Jan van der Steenhoven, 28 januari 2020
Een poldervogelsprookje
Een sprookje dat je wakker houdt
Er was eens een polder in een laag land bij de zee. In de polder vlogen mooie vogels zoals de oude Federatievogel, een standvogel, die steeds meer moeite had het wijzigende klimaat het hoofd te bieden. De Persvogel, een verre verwant van de Secretarisvogel, was bang dat de Federatievogel het veranderende klimaat niet zou overleven. De Persvogel kan heel hard krijsen waardoor alle vogels en kevertjes in de polder en de stad denken dat de Persvogel gelijk heeft. De Federatievogel voedt zich met larven van Werkkevertjes, die normaal in de steden aan de rand van de polder verblijven. Eens in de twee à drie jaar gaan de Werkkevertjes naar de polder om met de Federatievogel te onderhandelen.

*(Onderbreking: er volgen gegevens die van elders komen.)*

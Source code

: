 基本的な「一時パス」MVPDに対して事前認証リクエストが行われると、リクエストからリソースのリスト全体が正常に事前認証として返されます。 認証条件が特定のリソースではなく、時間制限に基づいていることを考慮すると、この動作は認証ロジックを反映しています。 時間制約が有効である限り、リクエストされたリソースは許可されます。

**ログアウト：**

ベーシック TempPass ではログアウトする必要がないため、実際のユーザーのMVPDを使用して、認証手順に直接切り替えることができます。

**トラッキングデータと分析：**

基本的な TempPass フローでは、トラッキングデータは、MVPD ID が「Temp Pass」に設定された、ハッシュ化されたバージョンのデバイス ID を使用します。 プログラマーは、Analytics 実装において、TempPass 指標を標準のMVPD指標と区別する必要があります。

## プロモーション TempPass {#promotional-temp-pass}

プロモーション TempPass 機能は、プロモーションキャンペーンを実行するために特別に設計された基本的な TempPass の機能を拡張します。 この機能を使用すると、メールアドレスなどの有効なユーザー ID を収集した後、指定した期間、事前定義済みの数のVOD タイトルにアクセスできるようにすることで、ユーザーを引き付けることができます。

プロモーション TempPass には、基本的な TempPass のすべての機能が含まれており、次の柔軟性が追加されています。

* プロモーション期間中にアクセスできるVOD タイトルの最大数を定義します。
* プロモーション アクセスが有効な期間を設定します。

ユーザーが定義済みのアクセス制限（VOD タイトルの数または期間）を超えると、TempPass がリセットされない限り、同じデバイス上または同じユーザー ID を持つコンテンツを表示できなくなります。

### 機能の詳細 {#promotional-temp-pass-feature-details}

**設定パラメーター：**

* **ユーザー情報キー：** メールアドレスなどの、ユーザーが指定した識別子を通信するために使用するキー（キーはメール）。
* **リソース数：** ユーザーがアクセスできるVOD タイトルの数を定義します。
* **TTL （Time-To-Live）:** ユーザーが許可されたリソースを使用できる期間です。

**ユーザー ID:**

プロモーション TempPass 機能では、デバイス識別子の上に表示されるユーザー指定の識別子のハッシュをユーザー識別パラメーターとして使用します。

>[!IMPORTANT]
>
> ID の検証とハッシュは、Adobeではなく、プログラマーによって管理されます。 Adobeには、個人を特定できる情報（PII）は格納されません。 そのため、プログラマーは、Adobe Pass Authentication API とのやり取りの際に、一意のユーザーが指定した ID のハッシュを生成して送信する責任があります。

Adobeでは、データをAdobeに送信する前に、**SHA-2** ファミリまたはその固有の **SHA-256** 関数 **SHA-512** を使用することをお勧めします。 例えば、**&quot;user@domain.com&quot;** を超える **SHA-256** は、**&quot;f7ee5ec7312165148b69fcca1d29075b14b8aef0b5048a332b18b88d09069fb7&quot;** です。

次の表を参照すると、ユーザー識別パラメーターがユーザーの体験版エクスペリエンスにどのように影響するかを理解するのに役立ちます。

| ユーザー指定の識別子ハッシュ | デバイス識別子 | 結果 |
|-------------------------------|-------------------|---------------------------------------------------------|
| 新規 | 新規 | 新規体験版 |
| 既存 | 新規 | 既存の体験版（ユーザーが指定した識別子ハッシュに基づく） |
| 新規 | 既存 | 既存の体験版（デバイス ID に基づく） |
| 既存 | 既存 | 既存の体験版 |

“Dat kan niet!”, zeggen jullie natuurlijk want Federatievogels en Werkkevertjes spreken niet dezelfde taal. Dat hebben jullie héél goed begrepen, daarom duren de onderhandelingen ook zo lang en komen de Werkkevertjes niet íeder jaar naar de polder. Als de Federatievogels en de Werkkevertjes elkaar weer zien worden de Federatievogels gek van die krioelende Werkkevertjes die ze ook nog eens niet verstaan en eten er uit woede een paar op. De andere Werkkevertjes sissen en krassen wel, maar veel meer kunnen ze niet, bang als ze zijn ook opgegeten te worden. Toch is de Federatievogel geen domme vogel, want hij begrijpt ook wel dat als hij alle Werkkevertjes opeet er geen larfjes meer zijn om zich mee te voeden. Aan het einde van de onderhandelingen hebben ze elkaars taal dan een beetje geleerd. De Federatievogel loopt dan trots door de polder en de Werkkevertjes gaan tevreden terug naar de stad.

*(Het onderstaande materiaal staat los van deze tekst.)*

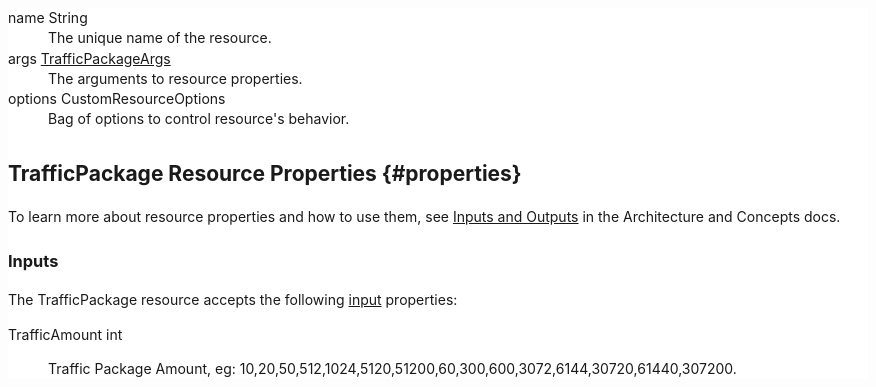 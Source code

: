 </pulumi-choosable>
</div>

<div>
<pulumi-choosable type="language" values="java">

<dl class="resources-properties"><dt
        class="property-required" title="Required">
        <span>name</span>
        <span class="property-indicator"></span>
        <span class="property-type">String</span>
    </dt>
    <dd>The unique name of the resource.</dd><dt
        class="property-required" title="Required">
        <span>args</span>
        <span class="property-indicator"></span>
        <span class="property-type"><a href="#inputs">TrafficPackageArgs</a></span>
    </dt>
    <dd>The arguments to resource properties.</dd><dt
        class="property-optional" title="Optional">
        <span>options</span>
        <span class="property-indicator"></span>
        <span class="property-type">CustomResourceOptions</span>
    </dt>
    <dd>Bag of options to control resource&#39;s behavior.</dd></dl>

</pulumi-choosable>
</div>

## TrafficPackage Resource Properties {#properties}

To learn more about resource properties and how to use them, see [Inputs and Outputs](/docs/intro/concepts/inputs-outputs) in the Architecture and Concepts docs.

### Inputs

The TrafficPackage resource accepts the following [input](/docs/intro/concepts/inputs-outputs) properties:



<div>
<pulumi-choosable type="language" values="csharp">
<dl class="resources-properties"><dt class="property-required property-replacement"
            title="Required">
        <span id="trafficamount_csharp">
<a data-swiftype-name="resource-property" data-swiftype-type="text" href="#trafficamount_csharp" style="color: inherit; text-decoration: inherit;">Traffic<wbr>Amount</a>
</span>
        <span class="property-indicator"></span>
        <span class="property-type">int</span>
    </dt>
    <dd><p>Traffic Package Amount, eg: 10,20,50,512,1024,5120,51200,60,300,600,3072,6144,30720,61440,307200.</p>
</dd></dl>
</pulumi-choosable>
</div>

Door de klimaatverandering krijgen Werkkevertjes steeds minder larfjes en steeds meer larfjes muteren naar Zelfkevertjes die vaak wel hetzelfde doen - vandaar die naam - als de larfjes van Werkkevertjes, maar ze krioelen en bewegen vaak sneller waardoor de Federatievogel ze niet te pakken krijgt.
De Werkkevertjes vonden die Zelfkevertjes ook wel een probleem, waarom? Als gemuteerde larfjes van Werkkevertjes kregen de Zelfkevertjes zelf géén larfjes. Dus als de Zelfkevertjes ziek of oud werden was er niemand om voor de Zelfkevertjes te zorgen. En op wie kwam dat dan neer: de Werkkevertjes natuurlijk.
De Federatievogels en Werkkevertjes besloten dat er iets moest gebeuren maar wat?
Aan de rand van de polder met de stad vonden ze een oude wijze vogel Roodborst, naar wie iedereen zou luisteren. Roodborstjes verdragen normaal niet veel andere vogeltjes of dieren in de buurt maar deze oude wijze Roodborst kon vast wel wat bedenken, en hij mocht overleggen met Werkkevertjes, larfjes, Zelfkevers, Togavogels (die wel op kauwtjes lijken), Serrevogels en Studievogels, hij sprak er wel honderd!
Alle Persvogels storten zich kwetterend op Roodborst toen hij eindelijk met een plan kwam, de Togavogels deden ook een duit in het zakje (hoewel ze die er meestal snel weer uithaalden). Roodborst noemde het plan “Het Verhaaltje”.
Het was zo’n geniaal plan van Roodborst: alle Zelfkevertjes moesten hetzelfde eten als de larfjes van Werkkevertjes, daar zou de Taxvogel op toezien, dan zouden ze niet meer muteren. Als de Zelfkevertjes dat níet zouden doen, zou de Taxvogel ze mogen opeten.
Iedereen blij behalve de Rode Asvogel, die dezelfde larfjes als de Federatievogel eet, en dacht dat de Werkkevertjes weer iets slims gedaan hadden, waardoor hij toch niet genoeg larfjes zou krijgen. Nou ja…., terwijl Roodborst zo zijn best gedaan had!
Maar ja het is wel een sprookje en hoe eindigen die, vlak voor het (niet) slapen gaan?
Toen kwam er een hele grote Koolmees en die blies het hele Verhaaltje uit!
Huh, dat doen toch altijd olifanten met een grote snuit? Een koolmees heeft géén snuit en het rijmt niet eens! Ja wijsneus, maar dit is de polder, en dáár blazen Koolmezen verhaaltjes uit. En nou slapen!